The UK is also not alone in this. Policy makers internationally, and particularly in Europe, are aware they need to make regulations more stringent if they are to meet their climate goals. Tougher rules will no doubt directly hit asset valuations – especially older assets that are harder to retrofit or decarbonize.

“Today in many markets, valuations aren’t factoring in the upcoming policy and related transition risks,” says David DeVos, global head of ESG at LaSalle Investment Management. “We are seeing awareness of this in Europe and in pockets of the Americas and Asia. However, quantifying the impact on value is very difficult as it varies by property type and region.”

If the world fails to contain climbing global temperatures, climate risk could also leave more assets stranded. Coastal and floodplain cities could soon be under threat from rising sea levels. Floods are already becoming more common in certain regions, while many buildings are not designed or suitable to cope with dangerously high temperatures.

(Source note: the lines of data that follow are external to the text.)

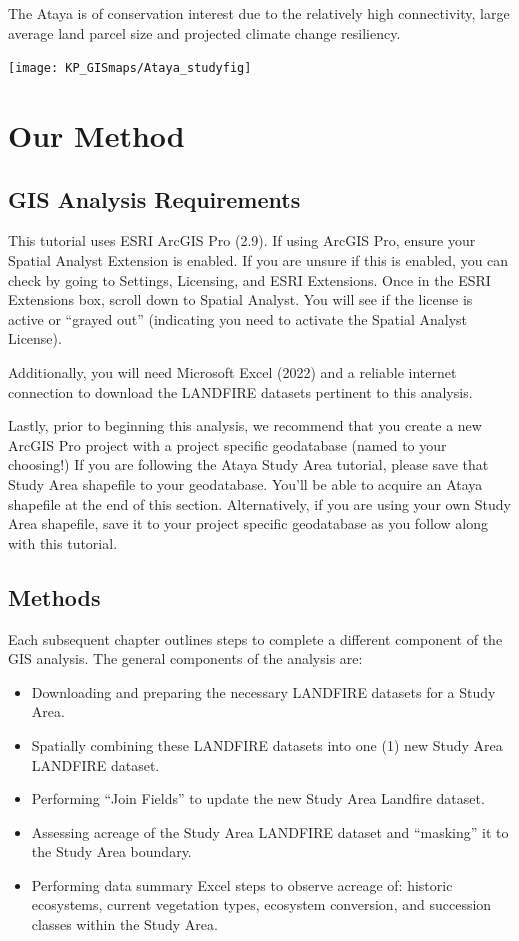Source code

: \documentclass[
]{book}
\providecommand{\tightlist}{%
  \setlength{\itemsep}{0pt}\setlength{\parskip}{0pt}}
\begin{document}
The Ataya is of conservation interest due to the relatively high connectivity, large average land parcel size and projected climate change resiliency.

\texttt{[image: KP\_GISmaps/Ataya\_studyfig]}

\hypertarget{ourmethods}{%
\chapter{Our Method}\label{ourmethods}}

\hypertarget{gis-analysis-requirements}{%
\section{GIS Analysis Requirements}\label{gis-analysis-requirements}}

This tutorial uses ESRI ArcGIS Pro (2.9). If using ArcGIS Pro, ensure your Spatial Analyst Extension is enabled. If you are unsure if this is enabled, you can check by going to Settings, Licensing, and ESRI Extensions. Once in the ESRI Extensions box, scroll down to Spatial Analyst. You will see if the license is active or ``grayed out'' (indicating you need to activate the Spatial Analyst License).

Additionally, you will need Microsoft Excel (2022) and a reliable internet connection to download the LANDFIRE datasets pertinent to this analysis.

Lastly, prior to beginning this analysis, we recommend that you create a new ArcGIS Pro project with a project specific geodatabase (named to your choosing!) If you are following the Ataya Study Area tutorial, please save that Study Area shapefile to your geodatabase. You'll be able to acquire an Ataya shapefile at the end of this section. Alternatively, if you are using your own Study Area shapefile, save it to your project specific geodatabase as you follow along with this tutorial.

\hypertarget{methods}{%
\section{Methods}\label{methods}}

Each subsequent chapter outlines steps to complete a different component of the GIS analysis. The general components of the analysis are:

\begin{itemize}
\tightlist
\item
  Downloading and preparing the necessary LANDFIRE datasets for a Study Area.
\item
  Spatially combining these LANDFIRE datasets into one (1) new Study Area LANDFIRE dataset.
\item
  Performing ``Join Fields'' to update the new Study Area Landfire dataset.
\item
  Assessing acreage of the Study Area LANDFIRE dataset and ``masking'' it to the Study Area boundary.
\item
  Performing data summary Excel steps to observe acreage of: historic ecosystems, current vegetation types, ecosystem conversion, and succession classes within the Study Area.
\end{itemize}
\end{document}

Typically, managers conduct annual portfolio reviews to assess how future proof their assets will be in the near and long-term. As the world experiences the effects of climate change, real estate firms will need to anticipate how this will affect valuations. Too late, and obsolete assets will flood the market, with the immediate impact being further downward pressure on prices and valuations.

5Coping with the backlash

Despite all this, not everyone is convinced about the benefits of ESG. In the US, Republican leaders have frequently railed against the ESG movement and questioned the economic rationale of sustainability disclosures. In November, multiple Republican senators signed a letter sent to 51 law firms stating that “the ESG movement attempts to weaponize corporations to reshape society in ways that Americans would never endorse at the ballot box.”

US politicians have particularly raised concerns about efforts to phase out coal, oil and gas, arguing that it is driving up energy prices and “empowering America’s adversaries abroad.” In October, Louisiana Treasurer John Schroder said the state pension fund would divest from BlackRock for its “blatantly anti-fossil fuel policies.”

“Sound ESG practices… are essential to creating long-term value”

Lisa Brylowski
Brookfield Asset Management

This followed a letter penned by 19 Republicans in August that criticized the asset manager’s commitment to ESG and energy investments, stating that “BlackRock appears to use the hard-earned money of our states’ citizens to circumvent the best possible return on investment, as well as their vote.”

But even against these political misgivings, the market appears to be siding with those that have faith ESG can add tangible value. “We have not seen US LPs backtrack from their sustainability commitments,” says Priya Prasad Bowe, managing director and head of ESG at Oaktree Capital Management. “Meanwhile, LPs outside of the US continue to advance their sustainability objectives, seemingly agnostic to the American political and regulatory environment.”

Importantly, pension funds in the US are aligning themselves to the ESG agenda, not because of tightening legislation but because they believe in the long-term value generation potential. “Sound environmental, social and governance practices integrated throughout our organization are essential to building resilient assets and businesses and creating long-term value for our investors and communities,” stresses Lisa Brylowski, vice-president at Brookfield Asset Management.